**Your instructions**
In these records, how many lines contain "sweet"? Please reply with the number only.

**Provided data**
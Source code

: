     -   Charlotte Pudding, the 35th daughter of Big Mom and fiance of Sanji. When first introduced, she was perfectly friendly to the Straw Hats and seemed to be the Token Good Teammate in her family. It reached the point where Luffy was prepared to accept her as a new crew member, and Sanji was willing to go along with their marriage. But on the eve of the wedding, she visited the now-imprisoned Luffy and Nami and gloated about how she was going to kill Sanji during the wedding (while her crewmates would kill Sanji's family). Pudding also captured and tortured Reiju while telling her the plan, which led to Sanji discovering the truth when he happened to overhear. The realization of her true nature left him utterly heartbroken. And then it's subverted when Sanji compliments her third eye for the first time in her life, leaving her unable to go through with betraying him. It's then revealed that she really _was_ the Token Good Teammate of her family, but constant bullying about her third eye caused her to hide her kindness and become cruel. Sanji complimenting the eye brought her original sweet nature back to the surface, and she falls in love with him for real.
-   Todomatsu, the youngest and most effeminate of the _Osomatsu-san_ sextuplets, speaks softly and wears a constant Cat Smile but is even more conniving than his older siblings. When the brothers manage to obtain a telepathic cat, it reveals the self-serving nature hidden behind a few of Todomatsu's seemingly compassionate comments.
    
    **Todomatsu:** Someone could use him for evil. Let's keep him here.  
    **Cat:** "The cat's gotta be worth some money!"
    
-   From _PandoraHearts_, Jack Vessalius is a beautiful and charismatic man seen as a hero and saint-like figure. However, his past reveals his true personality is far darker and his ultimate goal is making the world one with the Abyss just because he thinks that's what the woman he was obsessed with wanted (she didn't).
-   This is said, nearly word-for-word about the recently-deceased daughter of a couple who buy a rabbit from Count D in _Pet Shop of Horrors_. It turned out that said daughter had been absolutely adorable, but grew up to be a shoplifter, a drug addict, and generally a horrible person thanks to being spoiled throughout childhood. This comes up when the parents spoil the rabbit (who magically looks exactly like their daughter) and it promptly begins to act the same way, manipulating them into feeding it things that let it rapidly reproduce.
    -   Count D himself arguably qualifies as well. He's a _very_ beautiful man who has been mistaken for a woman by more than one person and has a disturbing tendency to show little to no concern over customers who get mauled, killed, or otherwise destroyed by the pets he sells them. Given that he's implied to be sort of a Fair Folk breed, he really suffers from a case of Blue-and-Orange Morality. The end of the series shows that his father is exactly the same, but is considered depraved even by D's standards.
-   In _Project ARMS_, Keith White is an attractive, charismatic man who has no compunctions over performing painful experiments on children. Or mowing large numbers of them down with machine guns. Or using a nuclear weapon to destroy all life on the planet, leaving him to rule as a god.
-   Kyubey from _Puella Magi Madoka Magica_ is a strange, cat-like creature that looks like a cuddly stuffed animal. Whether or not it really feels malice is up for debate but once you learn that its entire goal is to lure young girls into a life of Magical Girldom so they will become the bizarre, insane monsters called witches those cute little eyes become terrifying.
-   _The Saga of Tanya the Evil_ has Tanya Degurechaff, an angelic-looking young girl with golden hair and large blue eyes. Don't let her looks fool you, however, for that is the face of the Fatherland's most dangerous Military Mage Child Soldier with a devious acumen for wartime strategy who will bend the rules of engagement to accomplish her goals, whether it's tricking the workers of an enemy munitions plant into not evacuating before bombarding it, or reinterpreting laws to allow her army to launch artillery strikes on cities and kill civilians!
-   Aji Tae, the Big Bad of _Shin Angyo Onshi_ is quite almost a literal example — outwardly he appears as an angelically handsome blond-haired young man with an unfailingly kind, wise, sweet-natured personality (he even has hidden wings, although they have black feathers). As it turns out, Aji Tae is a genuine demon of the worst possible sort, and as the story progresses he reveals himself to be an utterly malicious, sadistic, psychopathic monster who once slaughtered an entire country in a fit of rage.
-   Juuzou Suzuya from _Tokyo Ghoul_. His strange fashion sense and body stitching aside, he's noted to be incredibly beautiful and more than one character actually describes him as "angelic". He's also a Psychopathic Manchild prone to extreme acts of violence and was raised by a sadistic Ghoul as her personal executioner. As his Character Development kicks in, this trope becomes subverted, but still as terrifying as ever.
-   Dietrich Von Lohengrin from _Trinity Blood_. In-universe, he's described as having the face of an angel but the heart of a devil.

**Response for this exercise**
2